## TASK INSTRUCTIONS
Filter the entries for the word "directory". Copy each line in which it occurs.
.....
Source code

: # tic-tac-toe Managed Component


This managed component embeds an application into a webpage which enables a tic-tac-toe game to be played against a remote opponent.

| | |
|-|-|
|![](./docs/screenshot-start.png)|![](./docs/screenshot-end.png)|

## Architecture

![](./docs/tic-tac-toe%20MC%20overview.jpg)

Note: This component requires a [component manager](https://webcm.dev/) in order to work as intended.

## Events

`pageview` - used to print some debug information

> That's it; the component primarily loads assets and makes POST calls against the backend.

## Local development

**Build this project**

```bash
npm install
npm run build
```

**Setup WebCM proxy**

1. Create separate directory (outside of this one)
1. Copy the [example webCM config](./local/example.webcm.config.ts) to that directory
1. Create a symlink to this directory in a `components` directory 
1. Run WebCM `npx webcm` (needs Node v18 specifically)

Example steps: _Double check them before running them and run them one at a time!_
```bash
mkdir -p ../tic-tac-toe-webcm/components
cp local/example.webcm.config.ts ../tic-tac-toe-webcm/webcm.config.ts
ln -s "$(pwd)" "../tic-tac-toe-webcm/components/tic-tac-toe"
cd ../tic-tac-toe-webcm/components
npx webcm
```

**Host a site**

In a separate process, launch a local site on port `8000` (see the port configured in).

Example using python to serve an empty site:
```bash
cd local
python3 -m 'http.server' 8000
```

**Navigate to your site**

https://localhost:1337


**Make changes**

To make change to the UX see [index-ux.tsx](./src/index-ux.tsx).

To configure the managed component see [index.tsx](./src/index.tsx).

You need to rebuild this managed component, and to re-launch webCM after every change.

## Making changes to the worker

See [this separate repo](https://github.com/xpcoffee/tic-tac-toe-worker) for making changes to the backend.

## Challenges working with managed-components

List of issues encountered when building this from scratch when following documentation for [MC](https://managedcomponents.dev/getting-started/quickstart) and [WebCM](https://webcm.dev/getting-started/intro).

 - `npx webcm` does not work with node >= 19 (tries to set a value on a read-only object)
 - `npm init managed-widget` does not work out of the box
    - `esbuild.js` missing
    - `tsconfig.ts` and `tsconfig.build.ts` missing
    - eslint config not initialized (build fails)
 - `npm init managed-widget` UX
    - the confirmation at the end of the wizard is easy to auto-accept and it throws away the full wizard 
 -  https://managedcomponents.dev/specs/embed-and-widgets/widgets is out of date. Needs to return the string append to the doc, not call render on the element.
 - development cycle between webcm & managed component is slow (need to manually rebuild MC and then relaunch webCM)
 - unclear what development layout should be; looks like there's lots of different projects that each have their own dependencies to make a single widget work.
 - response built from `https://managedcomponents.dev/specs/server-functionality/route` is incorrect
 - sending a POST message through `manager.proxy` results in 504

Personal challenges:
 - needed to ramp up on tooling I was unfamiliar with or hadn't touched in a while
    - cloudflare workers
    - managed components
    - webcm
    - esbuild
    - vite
.....
## EXERCISE RESULT
1. Create separate directory (outside of this one)
1. Copy the [example webCM config](./local/example.webcm.config.ts) to that directory
1. Create a symlink to this directory in a `components` directory 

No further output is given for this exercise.